Euro’ya yatırım yapan 14 yılda parasının yarısını kaybetti

Euro’ya yatırım yapan 14 yılda parasının yarısını kaybetti
Euro-dolar paritesinin eşitlenmesiyle birlikte parasını euro’ya yatıran yatırımcılar kaybetti. Bilgi Üniversitesi Öğretim Üyesi Prof. Dr. Cem Başlevent’in yaptığı hesaplamaya göre, 14 yıl önce 157 dolar almak yerine 100 euro alan bir yatırımcı dolar cinsinden parasının üçte birini kaybetti. İki para birimi arasında yılda yüzde 2 de faiz farkı eklenince kayıp yüzde 50'ye çıkıyor.

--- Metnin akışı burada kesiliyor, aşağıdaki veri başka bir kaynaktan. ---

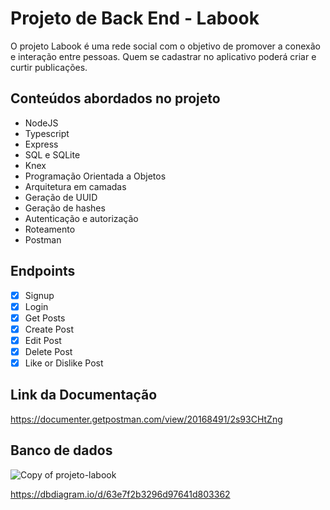 
# Projeto de Back End - Labook

O projeto Labook é uma rede social com o objetivo de promover a conexão e interação entre pessoas. Quem se cadastrar no aplicativo poderá criar e curtir publicações.

## Conteúdos abordados no projeto

- NodeJS
- Typescript
- Express
- SQL e SQLite
- Knex
- Programação Orientada a Objetos
- Arquitetura em camadas
- Geração de UUID
- Geração de hashes
- Autenticação e autorização
- Roteamento
- Postman



## Endpoints

- [x]  Signup
- [x]  Login
- [x]  Get Posts
- [x]  Create Post
- [x]  Edit Post
- [x]  Delete Post
- [x]  Like or Dislike Post

## Link da Documentação

https://documenter.getpostman.com/view/20168491/2s93CHtZng

## Banco de dados

![Copy of projeto-labook](https://user-images.githubusercontent.com/100172961/219796055-ffeaf0bc-1373-471b-bd23-0a2647d9489b.png)

https://dbdiagram.io/d/63e7f2b3296d97641d803362

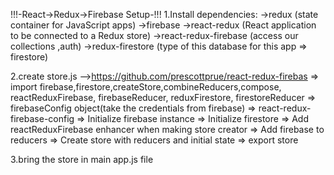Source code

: 


























!!!-React->Redux->Firebase Setup-!!!
1.Install dependencies:
  ->redux    (state container for JavaScript apps)
  ->firebase
  ->react-redux (React application to be connected to a Redux store)
  ->react-redux-firebase (access our collections ,auth)
  ->redux-firestore  (type of this database for this app => firestore)

2.create store.js  -->https://github.com/prescottprue/react-redux-firebas
      => import firebase,firestore,createStore,combineReducers,compose,
      reactReduxFirebase, firebaseReducer,
      reduxFirestore, firestoreReducer
      => firebaseConfig object(take the credentials from firebase)
      => react-redux-firebase-config
      => Initialize firebase instance
      => Initialize firestore
      => Add reactReduxFirebase enhancer when making store creator
      => Add firebase to reducers
      => Create store with reducers and initial state
      => export store

3.bring the store in main app.js file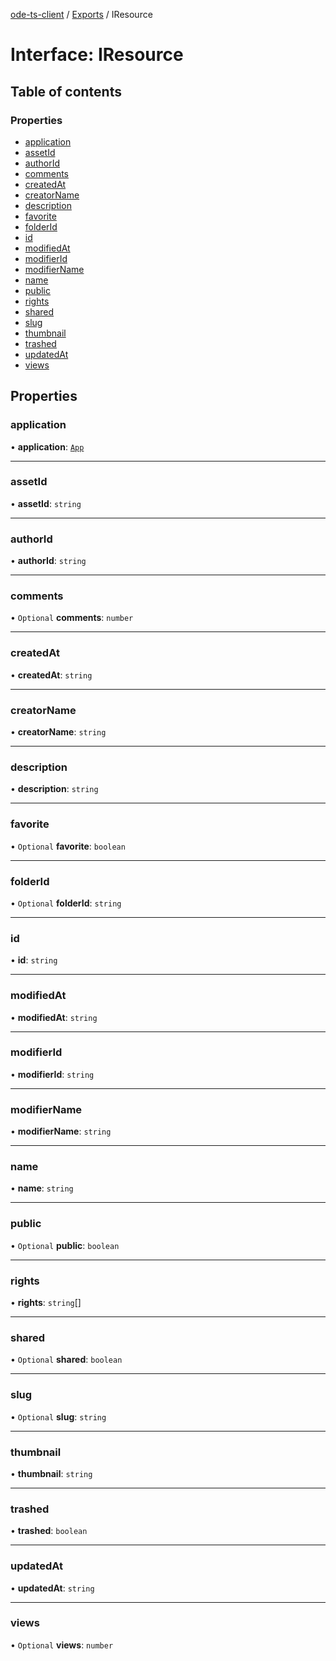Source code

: [ode-ts-client](../README.md) / [Exports](../modules.md) / IResource

# Interface: IResource

## Table of contents

### Properties

- [application](IResource.md#application)
- [assetId](IResource.md#assetid)
- [authorId](IResource.md#authorid)
- [comments](IResource.md#comments)
- [createdAt](IResource.md#createdat)
- [creatorName](IResource.md#creatorname)
- [description](IResource.md#description)
- [favorite](IResource.md#favorite)
- [folderId](IResource.md#folderid)
- [id](IResource.md#id)
- [modifiedAt](IResource.md#modifiedat)
- [modifierId](IResource.md#modifierid)
- [modifierName](IResource.md#modifiername)
- [name](IResource.md#name)
- [public](IResource.md#public)
- [rights](IResource.md#rights)
- [shared](IResource.md#shared)
- [slug](IResource.md#slug)
- [thumbnail](IResource.md#thumbnail)
- [trashed](IResource.md#trashed)
- [updatedAt](IResource.md#updatedat)
- [views](IResource.md#views)

## Properties

### application

• **application**: [`App`](../modules.md#app)

___

### assetId

• **assetId**: `string`

___

### authorId

• **authorId**: `string`

___

### comments

• `Optional` **comments**: `number`

___

### createdAt

• **createdAt**: `string`

___

### creatorName

• **creatorName**: `string`

___

### description

• **description**: `string`

___

### favorite

• `Optional` **favorite**: `boolean`

___

### folderId

• `Optional` **folderId**: `string`

___

### id

• **id**: `string`

___

### modifiedAt

• **modifiedAt**: `string`

___

### modifierId

• **modifierId**: `string`

___

### modifierName

• **modifierName**: `string`

___

### name

• **name**: `string`

___

### public

• `Optional` **public**: `boolean`

___

### rights

• **rights**: `string`[]

___

### shared

• `Optional` **shared**: `boolean`

___

### slug

• `Optional` **slug**: `string`

___

### thumbnail

• **thumbnail**: `string`

___

### trashed

• **trashed**: `boolean`

___

### updatedAt

• **updatedAt**: `string`

___

### views

• `Optional` **views**: `number`
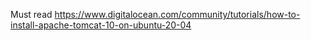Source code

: Must read https://www.digitalocean.com/community/tutorials/how-to-install-apache-tomcat-10-on-ubuntu-20-04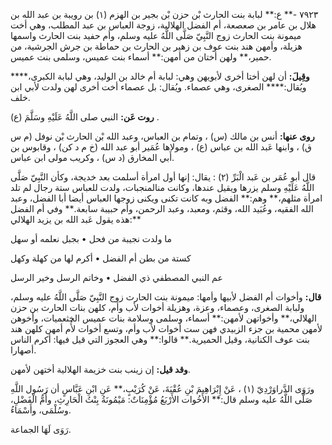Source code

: ٧٩٢٣ -** ع:** لبابة بنت الحارث بْن حزن بْن بجير بن الهزم (١) بن رويبة بن عبد الله بن هلال بن عامر بن صعصعة، أم الفضل الهلالية، زوجة العباس بن عبد المطلب، وهي أخت ميمونة بنت الحارث زوج النَّبِيّ صَلَّى اللَّهُ عليه وسلم، وأم حفيد بنت الحارث واسمها هزيلة، وأمهن هند بنت عوف بن زهير بن الحارث بن حماطة بن جرش الجرشية، من حمير،** ولهن أختان من أمهن:** أسماء بنت عميس، وسلمى بنت عميس.

**وقِيلَ:** أن لهن أختا أخرى لأبويهن وهي: لبابة أم خالد بن الوليد، وهي لبابة الكبرى،**** ويُقال:**** الصغرى، وهي عصماء. ويُقال: بل عصماء أخت أخرى لهن ولدت لأبي ابن خلف.

**روت عَن:** النبي صلى اللَّهُ عَلَيْهِ وسَلَّمَ (ع) .

**روى عنها:** أنس بن مالك (س) ، وتمام بن العباس، وعبد الله بْن الحارث بْن نوفل (م س ق) ، وابنها عَبد الله بن عباس (ع) ، ومولاها عُمَير أبو عبد الله (خ م د كن) ، وقابوس بن أَبي المخارق (د س) ، وكريب مولى ابن عباس.

قال أبو عُمَر بن عَبد الْبَرِّ (٢) : يقال: إنها أول امرأة أسلمت بعد خديجة، وكأن النَّبِيّ صَلَّى اللَّهُ عَلَيْهِ وسلم يزرها ويقيل عندها، وكانت منالمنجبات، ولدت للعباس ستة رجال لم تلد امرأة مثلهم،** وهم:** الفضل وبه كانت تكنى ويكنى زوجها العباس أيضا أبا الفضل، وعبد الله الفقيه، وعُبَيد الله، وقثم، ومعبد، وعبد الرحمن، وأم حبيبة سابعة.** وفي أم الفضل هذه يقول عَبد الله بن يزيد الهلالي:**

ما ولدت نجيبة من فحل • بجبل نعلمه أو سهل

كستة من بطن أم الفضل • أكرم لها من كهلة وكهل

عم النبي المصطفي ذي الفضل • وخاتم الرسل وخير الرسل

**قال:** وأخوات أم الفضل لأبيها وأمها: ميمونة بنت الحارث زوج النَّبِيّ صَلَّى اللَّهُ عليه وسلم، ولبابة الصغرى، وعصماء، وعزة، وهزيلة أخوات لأب وأم، كلهن بنات الحارث بن حزن الهلالي،** وأخواتهن لأمهن:** أسماء، وسلمى وسلامة بنات عميس الخثعميات، وأخوهن لأمهن محمية بن جزء الزبيدي فهن ست أخوات لأب وأم، وتسع أخوات لأُم أمهن كلهن هند بنت عوف الكنانية، وقيل الحميرية.** قالوا:** وهي العجوز التي قيل فيها: أكرم الناس أصهارا.

**وقد قيل:** إن زينب بنت خزيمة الهلالية أختهن لأمهن.

ورَوَى الدَّراوَرْدِيّ (١) ، عَنْ إِبْرَاهِيمَ بْنِ عُقْبَةَ، عَنْ كُرَيْبٍ،** عَنِ ابْنِ عَبَّاسٍ أن رَسُول اللَّهِ صَلَّى اللَّهُ عليه وسلم قال:** الأَخُوات الأَرْبَعُ مُؤْمِنَاتٌ: مَيْمُونَةُ بِنْتُ الْحَارِثِ، وأُمُّ الْفَضْلِ، وسُلْمَى، وأَسْمَاءُ.

رَوَى لَهَا الجماعة.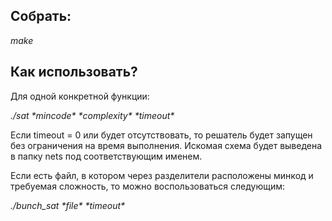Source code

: ## Собрать: 
*make*

## Как использовать?
Для одной конкретной функции:

*./sat \*mincode\* \*complexity\* \*timeout\**

Если timeout = 0 или будет отсутствовать, то решатель будет запущен без ограничения на время выполнения.
Искомая схема будет выведена в папку nets под соответствующим именем.

Если есть файл, в котором через разделители расположены минкод и требуемая сложность, то можно воспользоваться следующим:

*./bunch_sat \*file\* \*timeout\**
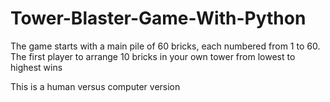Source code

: # Tower-Blaster-Game-With-Python
The game starts with a main pile of 60 bricks, each numbered from 1 to 60. The first player to arrange 10 bricks in your own tower from lowest to highest wins

This is a human versus computer version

Euro-dolar paritesi 20 yıl sonra ilk kez eşitlendi. Bu gelişme ihracatının yüzde 47’sini, ithalatının da yüzde 65’ini dolarla yapan Türkiye için cari açıkta yeni bir tehlike anlamına gelirken, parasını dolar yerine euro’ya yatırmış olan yatırımcıları da pişman etti. Bilgi Üniversitesi Öğretim Üyesi Prof. Dr. Cem Başlevent’in yaptığı hesaplamaya göre, 14 yıl önce 157 dolar almak yerine 100 euro alan bir yatırımcı dolar cinsinden parasının üçte birini kaybetti. İki para birimi arasında yılda yüzde 2 de faiz farkı eklenince kayıp yüzde 50'ye çıkıyor.

euro-dolar.jpg

Gurbetçilere kötü haber

Avrupa’da yaşayan gurbetçilerin günümüzde Türkiye'de ciddi bir alım gücüne sahip olduklarına dikkat çeken Başlevent, “Ama uygun zamanda dolara dönüş yapmış olsalardı daha da iyi durumda olacaklardı” dedi. Başlevent, altına yatırım yapanların dolara yatırım yapanların da 2 katı kazandıklarını vurgulayarak, şunları söyledi:

“Dövize yatırım yapan yatırımcılar genelde tüm para birimlerinin getirisinin aşağı yukarı aynı olacağını düşünür. Oysa ki uzun dönemli değişimlere bakıldığında önemli farklar oluşabiliyor. 2008 yılında küresel kriz öncesinde 1 euro'nun değeri 1.5 doların üzerindeydi. Ancak şimdi iki para biriminin değeri birbirine eşitlendi. Üstelik dolar mevduatlara ödenen faizler daha yüksek olduğu için birikimlerin daha da hızlı artması söz konusu. Kaba bir hesapla, küresel kriz öncesi dolara yatırım yapanların şu an euro yatırımcılarının 2 katı birikime sahip olduğunu söyleyebiliriz. Belki daha da çarpıcı olan, altın yatırımı yapanların, ons fiyatındaki ciddi artışla doların da 2 katı birikim yapmış olmaları.”